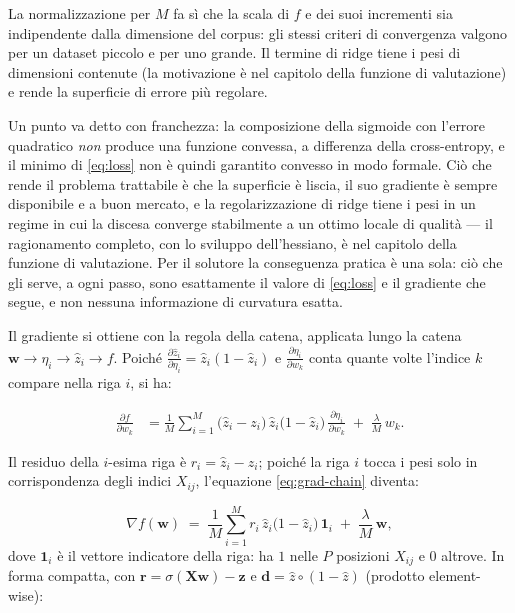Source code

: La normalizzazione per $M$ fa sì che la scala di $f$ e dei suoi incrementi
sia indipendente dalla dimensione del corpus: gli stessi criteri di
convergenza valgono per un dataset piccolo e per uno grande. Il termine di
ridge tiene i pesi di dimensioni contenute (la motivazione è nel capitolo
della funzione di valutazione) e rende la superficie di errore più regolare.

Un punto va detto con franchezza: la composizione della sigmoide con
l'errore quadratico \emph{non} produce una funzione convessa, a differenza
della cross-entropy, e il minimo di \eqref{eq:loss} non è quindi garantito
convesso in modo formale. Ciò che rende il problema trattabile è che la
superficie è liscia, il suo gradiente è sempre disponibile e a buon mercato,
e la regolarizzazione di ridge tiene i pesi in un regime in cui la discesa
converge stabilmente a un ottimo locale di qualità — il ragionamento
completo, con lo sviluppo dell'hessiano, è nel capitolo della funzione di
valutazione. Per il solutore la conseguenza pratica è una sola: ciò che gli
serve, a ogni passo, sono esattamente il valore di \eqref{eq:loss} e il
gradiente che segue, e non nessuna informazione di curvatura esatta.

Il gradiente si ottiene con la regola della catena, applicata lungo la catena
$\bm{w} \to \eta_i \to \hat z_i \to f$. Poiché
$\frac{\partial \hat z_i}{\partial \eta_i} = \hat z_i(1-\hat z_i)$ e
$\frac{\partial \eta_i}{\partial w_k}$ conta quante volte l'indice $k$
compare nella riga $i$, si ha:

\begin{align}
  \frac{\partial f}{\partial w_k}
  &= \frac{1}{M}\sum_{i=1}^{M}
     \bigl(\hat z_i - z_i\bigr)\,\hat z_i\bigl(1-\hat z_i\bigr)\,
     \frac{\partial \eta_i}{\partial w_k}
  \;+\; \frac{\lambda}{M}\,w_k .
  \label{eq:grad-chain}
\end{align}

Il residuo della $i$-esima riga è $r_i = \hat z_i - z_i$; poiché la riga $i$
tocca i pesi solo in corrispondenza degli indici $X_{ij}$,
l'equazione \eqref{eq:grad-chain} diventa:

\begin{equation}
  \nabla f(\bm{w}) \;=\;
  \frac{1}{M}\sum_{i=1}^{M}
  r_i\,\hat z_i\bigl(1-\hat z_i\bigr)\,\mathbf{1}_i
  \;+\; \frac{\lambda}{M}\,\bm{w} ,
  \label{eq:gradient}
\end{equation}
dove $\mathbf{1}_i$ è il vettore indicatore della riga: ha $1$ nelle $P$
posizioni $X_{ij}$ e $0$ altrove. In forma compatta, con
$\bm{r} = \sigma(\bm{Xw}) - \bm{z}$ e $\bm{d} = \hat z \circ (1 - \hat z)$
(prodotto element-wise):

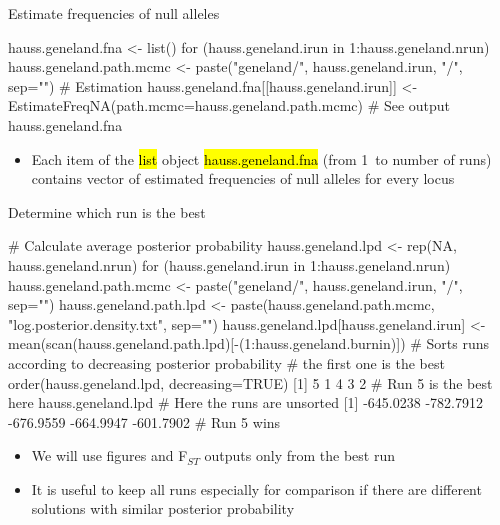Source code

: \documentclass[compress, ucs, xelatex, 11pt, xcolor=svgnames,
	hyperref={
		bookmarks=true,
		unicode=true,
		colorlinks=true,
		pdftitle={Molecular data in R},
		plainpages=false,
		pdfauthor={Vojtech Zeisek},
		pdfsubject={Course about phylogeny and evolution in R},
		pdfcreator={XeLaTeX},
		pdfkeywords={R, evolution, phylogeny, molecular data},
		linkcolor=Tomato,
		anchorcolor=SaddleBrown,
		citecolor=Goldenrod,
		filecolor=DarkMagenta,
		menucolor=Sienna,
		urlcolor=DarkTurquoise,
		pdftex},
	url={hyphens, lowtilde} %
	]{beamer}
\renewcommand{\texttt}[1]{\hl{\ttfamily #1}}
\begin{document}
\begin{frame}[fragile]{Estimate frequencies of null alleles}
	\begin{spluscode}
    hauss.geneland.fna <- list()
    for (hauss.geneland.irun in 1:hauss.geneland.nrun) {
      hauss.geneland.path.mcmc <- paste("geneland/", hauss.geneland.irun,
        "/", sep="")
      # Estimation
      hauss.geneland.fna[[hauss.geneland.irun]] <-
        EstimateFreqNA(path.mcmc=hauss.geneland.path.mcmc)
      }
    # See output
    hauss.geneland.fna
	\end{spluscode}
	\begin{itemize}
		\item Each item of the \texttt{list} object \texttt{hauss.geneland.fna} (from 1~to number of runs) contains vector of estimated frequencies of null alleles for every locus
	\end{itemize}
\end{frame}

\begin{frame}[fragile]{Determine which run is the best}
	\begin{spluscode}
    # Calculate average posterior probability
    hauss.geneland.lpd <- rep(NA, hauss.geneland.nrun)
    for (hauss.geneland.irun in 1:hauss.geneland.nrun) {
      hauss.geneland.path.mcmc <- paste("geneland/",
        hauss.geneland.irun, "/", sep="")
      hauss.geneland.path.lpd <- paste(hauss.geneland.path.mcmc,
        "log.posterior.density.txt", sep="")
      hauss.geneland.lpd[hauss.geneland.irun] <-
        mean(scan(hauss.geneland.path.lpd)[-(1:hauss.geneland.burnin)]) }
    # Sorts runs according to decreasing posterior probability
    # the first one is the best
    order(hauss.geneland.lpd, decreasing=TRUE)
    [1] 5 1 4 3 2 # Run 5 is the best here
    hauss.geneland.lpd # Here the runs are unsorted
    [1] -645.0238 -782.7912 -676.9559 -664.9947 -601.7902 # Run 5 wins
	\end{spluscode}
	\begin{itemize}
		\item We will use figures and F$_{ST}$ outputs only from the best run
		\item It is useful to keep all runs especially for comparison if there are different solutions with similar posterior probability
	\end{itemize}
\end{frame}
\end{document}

══════════

What is expected:
Every entry above should be written out again verbatim, with no pictures included.

Response to this task:
Source code

: La normalizzazione per $M$ fa sì che la scala di $f$ e dei suoi incrementi
sia indipendente dalla dimensione del corpus: gli stessi criteri di
convergenza valgono per un dataset piccolo e per uno grande. Il termine di
ridge tiene i pesi di dimensioni contenute (la motivazione è nel capitolo
della funzione di valutazione) e rende la superficie di errore più regolare.

Un punto va detto con franchezza: la composizione della sigmoide con
l'errore quadratico \emph{non} produce una funzione convessa, a differenza
della cross-entropy, e il minimo di \eqref{eq:loss} non è quindi garantito
convesso in modo formale. Ciò che rende il problema trattabile è che la
superficie è liscia, il suo gradiente è sempre disponibile e a buon mercato,
e la regolarizzazione di ridge tiene i pesi in un regime in cui la discesa
converge stabilmente a un ottimo locale di qualità — il ragionamento
completo, con lo sviluppo dell'hessiano, è nel capitolo della funzione di
valutazione. Per il solutore la conseguenza pratica è una sola: ciò che gli
serve, a ogni passo, sono esattamente il valore di \eqref{eq:loss} e il
gradiente che segue, e non nessuna informazione di curvatura esatta.

Il gradiente si ottiene con la regola della catena, applicata lungo la catena
$\bm{w} \to \eta_i \to \hat z_i \to f$. Poiché
$\frac{\partial \hat z_i}{\partial \eta_i} = \hat z_i(1-\hat z_i)$ e
$\frac{\partial \eta_i}{\partial w_k}$ conta quante volte l'indice $k$
compare nella riga $i$, si ha:

\begin{align}
  \frac{\partial f}{\partial w_k}
  &= \frac{1}{M}\sum_{i=1}^{M}
     \bigl(\hat z_i - z_i\bigr)\,\hat z_i\bigl(1-\hat z_i\bigr)\,
     \frac{\partial \eta_i}{\partial w_k}
  \;+\; \frac{\lambda}{M}\,w_k .
  \label{eq:grad-chain}
\end{align}

Il residuo della $i$-esima riga è $r_i = \hat z_i - z_i$; poiché la riga $i$
tocca i pesi solo in corrispondenza degli indici $X_{ij}$,
l'equazione \eqref{eq:grad-chain} diventa:

\begin{equation}
  \nabla f(\bm{w}) \;=\;
  \frac{1}{M}\sum_{i=1}^{M}
  r_i\,\hat z_i\bigl(1-\hat z_i\bigr)\,\mathbf{1}_i
  \;+\; \frac{\lambda}{M}\,\bm{w} ,
  \label{eq:gradient}
\end{equation}
dove $\mathbf{1}_i$ è il vettore indicatore della riga: ha $1$ nelle $P$
posizioni $X_{ij}$ e $0$ altrove. In forma compatta, con
$\bm{r} = \sigma(\bm{Xw}) - \bm{z}$ e $\bm{d} = \hat z \circ (1 - \hat z)$
(prodotto element-wise):

Source code

: \documentclass[compress, ucs, xelatex, 11pt, xcolor=svgnames,
	hyperref={
		bookmarks=true,
		unicode=true,
		colorlinks=true,
		pdftitle={Molecular data in R},
		plainpages=false,
		pdfauthor={Vojtech Zeisek},
		pdfsubject={Course about phylogeny and evolution in R},
		pdfcreator={XeLaTeX},
		pdfkeywords={R, evolution, phylogeny, molecular data},
		linkcolor=Tomato,
		anchorcolor=SaddleBrown,
		citecolor=Goldenrod,
		filecolor=DarkMagenta,
		menucolor=Sienna,
		urlcolor=DarkTurquoise,
		pdftex},
	url={hyphens, lowtilde} %
	]{beamer}
\renewcommand{\texttt}[1]{\hl{\ttfamily #1}}
\begin{document}
\begin{frame}[fragile]{Estimate frequencies of null alleles}
	\begin{spluscode}
    hauss.geneland.fna <- list()
    for (hauss.geneland.irun in 1:hauss.geneland.nrun) {
      hauss.geneland.path.mcmc <- paste("geneland/", hauss.geneland.irun,
        "/", sep="")
      # Estimation
      hauss.geneland.fna[[hauss.geneland.irun]] <-
        EstimateFreqNA(path.mcmc=hauss.geneland.path.mcmc)
      }
    # See output
    hauss.geneland.fna
	\end{spluscode}
	\begin{itemize}
		\item Each item of the \texttt{list} object \texttt{hauss.geneland.fna} (from 1~to number of runs) contains vector of estimated frequencies of null alleles for every locus
	\end{itemize}
\end{frame}

\begin{frame}[fragile]{Determine which run is the best}
	\begin{spluscode}
    # Calculate average posterior probability
    hauss.geneland.lpd <- rep(NA, hauss.geneland.nrun)
    for (hauss.geneland.irun in 1:hauss.geneland.nrun) {
      hauss.geneland.path.mcmc <- paste("geneland/",
        hauss.geneland.irun, "/", sep="")
      hauss.geneland.path.lpd <- paste(hauss.geneland.path.mcmc,
        "log.posterior.density.txt", sep="")
      hauss.geneland.lpd[hauss.geneland.irun] <-
        mean(scan(hauss.geneland.path.lpd)[-(1:hauss.geneland.burnin)]) }
    # Sorts runs according to decreasing posterior probability
    # the first one is the best
    order(hauss.geneland.lpd, decreasing=TRUE)
    [1] 5 1 4 3 2 # Run 5 is the best here
    hauss.geneland.lpd # Here the runs are unsorted
    [1] -645.0238 -782.7912 -676.9559 -664.9947 -601.7902 # Run 5 wins
	\end{spluscode}
	\begin{itemize}
		\item We will use figures and F$_{ST}$ outputs only from the best run
		\item It is useful to keep all runs especially for comparison if there are different solutions with similar posterior probability
	\end{itemize}
\end{frame}
\end{document}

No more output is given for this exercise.